A driver may further improve economy by anticipating the movement of other traffic users. For example, a driver who stops quickly, or turns without signaling, reduces the options another driver has for maximizing his performance. By always giving road users as much information about their intentions as possible, a driver can help other road users reduce their fuel usage. Similarly, anticipation of road features such as traffic lights can reduce the need for excessive braking and acceleration.
Using air conditioning requires the generation of up to 5 hp (3.7 kW) of extra power to maintain a given speed. The National Renewable Energy Laboratory in a 2000 report suggest that a 400-W load on a conventional engine can decrease the fuel economy by about 0.4 km/L (1 mpg). A/C systems cycle on and off, or vary their output, as required by the occupants so they rarely run at full power continuously. Rolling down the windows is often seen as the leading way to prevent this loss of energy. This technique, however, causes increased drag in the form of air resistance and the cost savings is less than is generally anticipated. Using the passenger heating system slows the rise to operating temperature for the engine. Either the choke in a carburetor-equipped car or the fuel injection computer in newer vehicles will add more fuel to the fuel-air mixture until normal operating temperature is reached, decreasing fuel economy.
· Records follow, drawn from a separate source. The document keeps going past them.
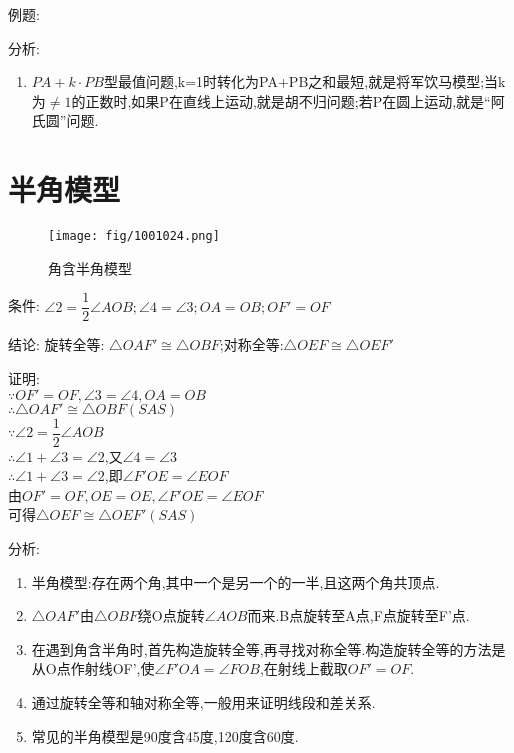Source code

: \documentclass[cn,blue,10pt]{elegantbook}
\begin{document}
例题:


分析: 
\begin{enumerate}
    \item \(PA+k\cdot PB\)型最值问题,k=1时转化为PA+PB之和最短,就是将军饮马模型;当k为\(\ne 1\)的正数时,如果P在直线上运动,就是胡不归问题;若P在圆上运动,就是``阿氏圆''问题.
\end{enumerate}


\section{半角模型}%
\label{sec:半角模型}

\begin{figure}[h]
    \centering
    \texttt{[image: fig/1001024.png]}
    \caption{角含半角模型}%
    \label{fig:倒数型相似}
\end{figure}
条件: \(\angle 2=\dfrac{1}{2}\angle AOB;\angle 4=\angle 3;OA=OB; OF'=OF\) 

结论: 旋转全等: \(\triangle OAF'\cong\triangle OBF\);对称全等:\(\triangle OEF \cong \triangle OEF'\) 

证明:\\
\(\because OF'=OF, \angle 3=\angle 4, OA=OB\)\\
\(\therefore \triangle OAF'\cong \triangle OBF(SAS)\)\\
\(\because \angle 2 = \dfrac{1}{2}\angle AOB\)\\
\(\therefore \angle 1 + \angle 3 = \angle 2\),又\(\angle 4 = \angle 3\)\\
\(\therefore \angle 1 + \angle 3 = \angle 2\),即\(\angle F'OE = \angle EOF\)\\
由\(OF'=OF, OE=OE, \angle F'OE = \angle EOF\)\\
可得\(\triangle OEF \cong \triangle OEF' (SAS)\)

分析:
\begin{enumerate}
    \item 半角模型:存在两个角,其中一个是另一个的一半,且这两个角共顶点.
    \item \(\triangle OAF'\)由\(\triangle OBF\)绕O点旋转\(\angle AOB\)而来.B点旋转至A点,F点旋转至F'点.
    \item 在遇到角含半角时,首先构造旋转全等,再寻找对称全等.构造旋转全等的方法是从O点作射线OF',使\(\angle F'OA = \angle FOB\),在射线上截取\(OF'=OF\).
    \item 通过旋转全等和轴对称全等,一般用来证明线段和差关系.
    \item 常见的半角模型是90度含45度,120度含60度.
\end{enumerate}
\end{document}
Octane rating is only a measure of the fuel's propensity to cause an engine to ping or knock; this pinging is due to pre-combustion, which occurs when the fuel burns too rapidly (before the piston reaches top dead center). Higher-octane fuels burn more slowly at high pressures. For the vast majority of vehicles (i.e. vehicles with standard compression ratios), standard-octane fuel will work fine and not cause pinging. Using high-octane fuel in a vehicle that does not need it is generally considered an unnecessary expense, although Toyota has measured slight differences in efficiency due to octane number even when knock is not an issue. All vehicles in the United States built since 1996 are equipped with OBD2 and most will have knock sensors that will automatically adjust the timing if and when pinging is detected, so low-octane fuel can be used in an engine designed for high octane, with some reduction in efficiency and performance. If the engine is designed for high octane then higher-octane fuel will result in higher efficiency and performance under certain load and mixture conditions. For other vehicles that have problems with pinging, it may be due to a maintenance problem, such as carbon buildup inside the cylinder, using spark plugs with the improper heat range or ignition timing problems. In such cases, higher-octane fuel may help, but this is an expensive fix; proper repair might make more long-term sense. There is slightly less energy in a gallon of high-octane fuel than low-octane. Pinging is detrimental to an engine; it will decrease fuel economy and will damage the engine over time.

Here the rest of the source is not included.